[Stored data entries]
"""
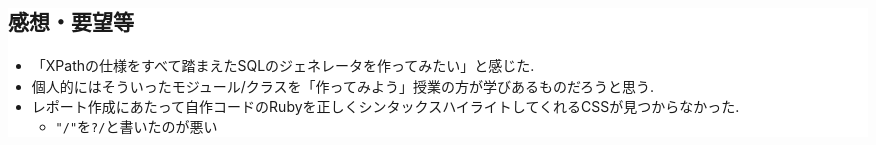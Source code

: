 ## 感想・要望等

- 「XPathの仕様をすべて踏まえたSQLのジェネレータを作ってみたい」と感じた.
- 個人的にはそういったモジュール/クラスを「作ってみよう」授業の方が学びあるものだろうと思う.
- レポート作成にあたって自作コードのRubyを正しくシンタックスハイライトしてくれるCSSが見つからなかった.
  - `"/"`を`?/`と書いたのが悪い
"""
● **WHAT IS REQUIRED**
Set down each record above exactly as it stands and leave out all pictures.

● **WRITTEN SOLUTION**
Source code

: ## 感想・要望等

- 「XPathの仕様をすべて踏まえたSQLのジェネレータを作ってみたい」と感じた.
- 個人的にはそういったモジュール/クラスを「作ってみよう」授業の方が学びあるものだろうと思う.
- レポート作成にあたって自作コードのRubyを正しくシンタックスハイライトしてくれるCSSが見つからなかった.
  - `"/"`を`?/`と書いたのが悪い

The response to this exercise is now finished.